Court has acquitted Early Childhood Education teacher Cecilia Samani Tome over allegations she withdrew $1,387,756.30 that was mistakenly deposited into her ANZ bank account.

Principal Magistrate Tearo Beneteti acquitted her when defence filed a no-case-to answer submission, saying she did not have a case to answer to the allegation made by prosecution.

Ms Tome was charged with one count of embezzlement by public servant.

The allegation said Tome, of Faumamato village, Manaoba, Malaita Province, between December 7, 2017 and July 24, 2019, being employed by the Ministry of Education and Human Resources Development as class teacher in Hatodea Early Childhood Education Kindergarten School, did fraudulently apply for her own use the sum of $1,387,756.30 without the consent of Ministry of Finance and Treasury.

The accused is an employee of the Solomon Islands Government and she was alleged to have embezzled the government by withdrawing $1,387,756.30 after she was mistakenly paid $3,806,297.77.

The case was tried by paper, counsel did not choose to call any witnesses nor cross-examine any witnesses as it was agreed that all evidences were not contested, the only issue was to legally argue for their respective theory of case and do submissions based on the evidence relied upon by Prosecution.

Defence Lawyer Rodney Manebosa after assessing the evidence provided by the prosecution argued that the prosecution had failed to explain and highlight clearly the defendant’s actions that is fraudulent in nature in all the transaction of the whole matter.

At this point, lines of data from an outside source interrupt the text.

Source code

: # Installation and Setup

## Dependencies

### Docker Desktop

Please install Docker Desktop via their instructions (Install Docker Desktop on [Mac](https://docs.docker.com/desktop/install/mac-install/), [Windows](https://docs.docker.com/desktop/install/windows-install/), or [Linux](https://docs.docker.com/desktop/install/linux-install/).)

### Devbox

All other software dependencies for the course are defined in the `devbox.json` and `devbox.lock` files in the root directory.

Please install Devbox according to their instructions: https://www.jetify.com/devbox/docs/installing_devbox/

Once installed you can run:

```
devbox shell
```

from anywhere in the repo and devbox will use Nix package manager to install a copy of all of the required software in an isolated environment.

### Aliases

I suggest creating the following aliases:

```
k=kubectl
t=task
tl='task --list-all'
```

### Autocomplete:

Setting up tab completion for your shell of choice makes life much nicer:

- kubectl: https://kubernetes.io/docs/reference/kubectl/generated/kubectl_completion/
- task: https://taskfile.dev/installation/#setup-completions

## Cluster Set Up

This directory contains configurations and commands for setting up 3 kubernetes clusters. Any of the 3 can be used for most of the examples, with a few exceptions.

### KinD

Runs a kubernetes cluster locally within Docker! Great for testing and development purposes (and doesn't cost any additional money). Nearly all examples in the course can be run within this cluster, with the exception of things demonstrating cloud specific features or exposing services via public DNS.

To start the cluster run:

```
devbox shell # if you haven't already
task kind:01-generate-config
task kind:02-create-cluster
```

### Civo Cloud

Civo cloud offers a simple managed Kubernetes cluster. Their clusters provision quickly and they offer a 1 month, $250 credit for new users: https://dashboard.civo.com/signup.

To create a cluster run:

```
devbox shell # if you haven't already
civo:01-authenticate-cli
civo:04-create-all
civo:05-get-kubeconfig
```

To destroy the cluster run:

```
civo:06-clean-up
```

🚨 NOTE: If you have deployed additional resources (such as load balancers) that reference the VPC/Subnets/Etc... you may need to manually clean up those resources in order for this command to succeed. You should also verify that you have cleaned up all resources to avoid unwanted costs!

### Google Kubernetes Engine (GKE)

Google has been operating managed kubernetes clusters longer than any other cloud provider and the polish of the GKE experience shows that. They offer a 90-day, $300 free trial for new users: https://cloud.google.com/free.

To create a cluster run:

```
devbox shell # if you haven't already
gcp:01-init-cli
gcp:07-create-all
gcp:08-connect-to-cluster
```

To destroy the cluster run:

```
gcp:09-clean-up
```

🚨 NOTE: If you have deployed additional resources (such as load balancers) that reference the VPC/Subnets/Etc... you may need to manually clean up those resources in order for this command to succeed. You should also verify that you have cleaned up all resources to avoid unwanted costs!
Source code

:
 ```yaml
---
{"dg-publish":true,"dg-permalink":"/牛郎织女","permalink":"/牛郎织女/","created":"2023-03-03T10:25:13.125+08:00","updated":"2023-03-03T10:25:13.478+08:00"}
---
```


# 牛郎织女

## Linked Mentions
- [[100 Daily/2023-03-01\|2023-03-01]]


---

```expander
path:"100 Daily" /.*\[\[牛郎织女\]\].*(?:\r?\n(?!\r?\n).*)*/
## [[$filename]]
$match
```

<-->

Manebosa said prosecution’s analysis shows that the innocence of the defendant and her role in not doing anything at all in the transactions cannot be right and fair to then blame her and accuse her for being fraudulent in her dealings especially when she received and used the money from and through her own personal bank account.

He argued the failure of prosecution makes it a weak case for them as this element of the offending is already absent and is not sufficient in their view. Therefore, the court must rule in their favour that they have no case to answer in light of the charges laid against the defendant.

Meanwhile Magistrate Beneteti said, “I am dissatisfied prosecutions has provided sufficient evidence for the elements highlighted and discussed and must therefore rule that there is no case to answer for the defence and acquit the defendant accordingly.”

She said of all analysis provided based on all the evidence exhibited and submissions filed by both prosecutions and defence, the court is of the view that prosecution has failed in many aspects to sufficiently provide evidence.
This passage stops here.